Aseptic Technique | Angelina Ayers
Cars pull up at the rain-shined entrance
where the road-river silvers from the drain
and an ambulance tailgate unloads
the oxygen, the smoker still wearing slippers
clutching the remote. Neon above sliding doors
reads Emergencies, the Em strobing
like it’s 1989 and nothing’s changed
since the nurses’ white origami halos
sterile and hair-gripped, or the sister’s habit
of pocketing painkillers home for her mother
when her legs swelled up, ulcerating,
the smell of pustulating skin and fat
that hung in the air like washing.
On the fire stairs Maggie stubs her smoke
into the Quality Street tin lid
pulls her pink towelling dressing-gown tight
and drags her drip-stand back to bed
for 10 o’clock drugs. She won’t sleep.
In the bed next to hers, curtains pulled,
gurgled wheezing crawls the walls like mildew
until 4:15 when it stops.
Low voices and chair legs scrape
the buffed-raw linoleum
as relatives void into the lobby.
Working his collar loose, the chaplain
dumps his body in the canteen
with the sitting stench of peas and colostomies.
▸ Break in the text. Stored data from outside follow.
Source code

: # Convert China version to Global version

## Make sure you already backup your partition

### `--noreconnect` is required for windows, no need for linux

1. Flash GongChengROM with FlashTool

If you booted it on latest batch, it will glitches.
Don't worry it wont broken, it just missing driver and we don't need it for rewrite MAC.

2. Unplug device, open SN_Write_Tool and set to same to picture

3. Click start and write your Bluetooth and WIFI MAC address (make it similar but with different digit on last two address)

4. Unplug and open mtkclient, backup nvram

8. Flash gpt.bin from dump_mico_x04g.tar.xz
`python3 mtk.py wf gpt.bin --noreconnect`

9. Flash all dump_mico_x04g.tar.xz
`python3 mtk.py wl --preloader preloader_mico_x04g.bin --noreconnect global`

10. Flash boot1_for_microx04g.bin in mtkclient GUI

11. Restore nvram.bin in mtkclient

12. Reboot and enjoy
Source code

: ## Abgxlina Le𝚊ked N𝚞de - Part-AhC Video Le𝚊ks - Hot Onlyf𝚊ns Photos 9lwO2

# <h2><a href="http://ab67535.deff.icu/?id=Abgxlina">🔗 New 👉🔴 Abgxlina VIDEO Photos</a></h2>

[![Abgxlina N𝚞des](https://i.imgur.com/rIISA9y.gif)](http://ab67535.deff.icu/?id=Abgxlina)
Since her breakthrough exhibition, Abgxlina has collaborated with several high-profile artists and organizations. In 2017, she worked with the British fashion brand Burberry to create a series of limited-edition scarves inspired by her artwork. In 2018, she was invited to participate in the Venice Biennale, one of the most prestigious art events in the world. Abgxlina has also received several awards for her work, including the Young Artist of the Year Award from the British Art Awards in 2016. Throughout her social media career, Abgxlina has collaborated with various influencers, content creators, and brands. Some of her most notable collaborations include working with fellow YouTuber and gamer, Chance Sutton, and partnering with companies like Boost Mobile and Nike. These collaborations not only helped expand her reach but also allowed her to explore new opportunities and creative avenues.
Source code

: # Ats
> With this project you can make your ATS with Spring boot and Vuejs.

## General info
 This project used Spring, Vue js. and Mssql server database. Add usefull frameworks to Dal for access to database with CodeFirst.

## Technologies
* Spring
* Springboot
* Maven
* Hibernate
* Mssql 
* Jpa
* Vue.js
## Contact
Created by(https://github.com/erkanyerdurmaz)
He won’t go home to the hollowed cheeks
of his sleeping wife until he has to.
He has to be there when she wakes
when temazepam and morphine wear thin
and daylight breaks her eyelids’ papery windows.
6am, the sun’s on her face as Maggie showers
and gowns for theatre, checklist ticked
no false teeth, no pregnancy, wedding ring removed.
She’s tucked between the white, cuffed sheet
and hard white pillow like an expectant statue
as Sister steps through the sliding doors
and into the road still christened with rain.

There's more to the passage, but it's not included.